|
|
|
|
|
by mathattack
4117 days ago
|
|
Valid point. My perception (Based on SF and NYC) is that many of the laws that go along with rent control make it difficult to build low income housing. The time to get permits, and the difficulty in rehabbing, make anything except luxury apartments unaffordable. |
|
* It's just not inherently very efficient. If you can build 12 luxury apartments that will rent for $3k per month or 20 low-income apartments that will rent for $1k per month, then you're leaving a lot of money on the table.
* Incumbent neighbors hate hate hate low-income housing and will fight to destroy the project during public meetings (because they believe that their property will become less valuable/their neighborhood less desirable with low-income neighbors).

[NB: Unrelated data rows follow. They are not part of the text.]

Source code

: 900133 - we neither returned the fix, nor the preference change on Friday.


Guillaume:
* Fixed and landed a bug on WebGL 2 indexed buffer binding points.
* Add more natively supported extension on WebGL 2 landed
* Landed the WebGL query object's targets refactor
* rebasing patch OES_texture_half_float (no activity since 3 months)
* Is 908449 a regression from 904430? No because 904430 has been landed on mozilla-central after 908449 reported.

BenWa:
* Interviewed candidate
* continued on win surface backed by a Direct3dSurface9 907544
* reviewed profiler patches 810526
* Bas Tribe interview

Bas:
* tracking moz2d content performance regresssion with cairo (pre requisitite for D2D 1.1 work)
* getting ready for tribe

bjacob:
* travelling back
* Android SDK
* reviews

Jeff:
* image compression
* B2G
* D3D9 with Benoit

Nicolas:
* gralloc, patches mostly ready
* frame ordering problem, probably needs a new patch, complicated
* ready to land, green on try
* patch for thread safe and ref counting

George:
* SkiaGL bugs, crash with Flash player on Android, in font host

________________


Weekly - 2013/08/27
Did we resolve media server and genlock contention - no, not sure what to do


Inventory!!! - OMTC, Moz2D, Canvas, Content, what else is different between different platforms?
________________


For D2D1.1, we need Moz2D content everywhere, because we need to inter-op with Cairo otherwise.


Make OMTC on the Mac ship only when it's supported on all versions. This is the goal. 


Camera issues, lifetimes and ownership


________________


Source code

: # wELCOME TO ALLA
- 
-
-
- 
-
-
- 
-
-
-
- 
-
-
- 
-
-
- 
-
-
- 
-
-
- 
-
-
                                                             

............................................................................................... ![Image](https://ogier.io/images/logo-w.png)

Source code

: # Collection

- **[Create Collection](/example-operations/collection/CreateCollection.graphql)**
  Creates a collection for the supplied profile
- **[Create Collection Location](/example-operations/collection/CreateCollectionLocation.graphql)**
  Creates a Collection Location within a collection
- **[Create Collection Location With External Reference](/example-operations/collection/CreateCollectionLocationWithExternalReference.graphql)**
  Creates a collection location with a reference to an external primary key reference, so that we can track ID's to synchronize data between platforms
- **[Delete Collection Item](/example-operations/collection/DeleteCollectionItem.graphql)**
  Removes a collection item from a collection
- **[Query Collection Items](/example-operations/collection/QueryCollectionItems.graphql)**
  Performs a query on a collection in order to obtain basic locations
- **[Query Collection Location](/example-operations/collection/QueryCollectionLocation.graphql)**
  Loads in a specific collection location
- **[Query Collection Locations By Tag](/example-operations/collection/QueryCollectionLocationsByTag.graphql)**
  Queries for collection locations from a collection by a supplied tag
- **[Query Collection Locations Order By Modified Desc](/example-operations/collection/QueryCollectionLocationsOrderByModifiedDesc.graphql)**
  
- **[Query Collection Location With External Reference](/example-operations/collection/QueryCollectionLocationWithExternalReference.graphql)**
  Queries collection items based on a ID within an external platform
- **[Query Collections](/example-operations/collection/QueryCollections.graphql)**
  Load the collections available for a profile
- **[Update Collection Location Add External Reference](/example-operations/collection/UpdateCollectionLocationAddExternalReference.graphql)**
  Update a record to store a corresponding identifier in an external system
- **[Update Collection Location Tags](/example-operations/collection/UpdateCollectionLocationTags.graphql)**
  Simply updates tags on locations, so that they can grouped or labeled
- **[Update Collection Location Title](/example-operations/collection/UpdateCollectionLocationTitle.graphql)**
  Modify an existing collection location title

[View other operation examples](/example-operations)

* Low-income tenant are more likely to stop paying rent/force an expensive eviction process than high-income tenants.
* Much of the maintenance cost on an apartment is per apartment or per tenant, not per square foot, so your maintenance cost may be lower on fewer larger apartments.
* Low-income housing developers do not have the resource of market-rate housing developers to move through the (complicated, awful) permitting process, or to buy land. Financing of low-income housing is much more complicated than financing of market-rate housing. Mostly market-rate developers who occasionally put together a low-income project tend to give those projects low numbers of resources/backburner them.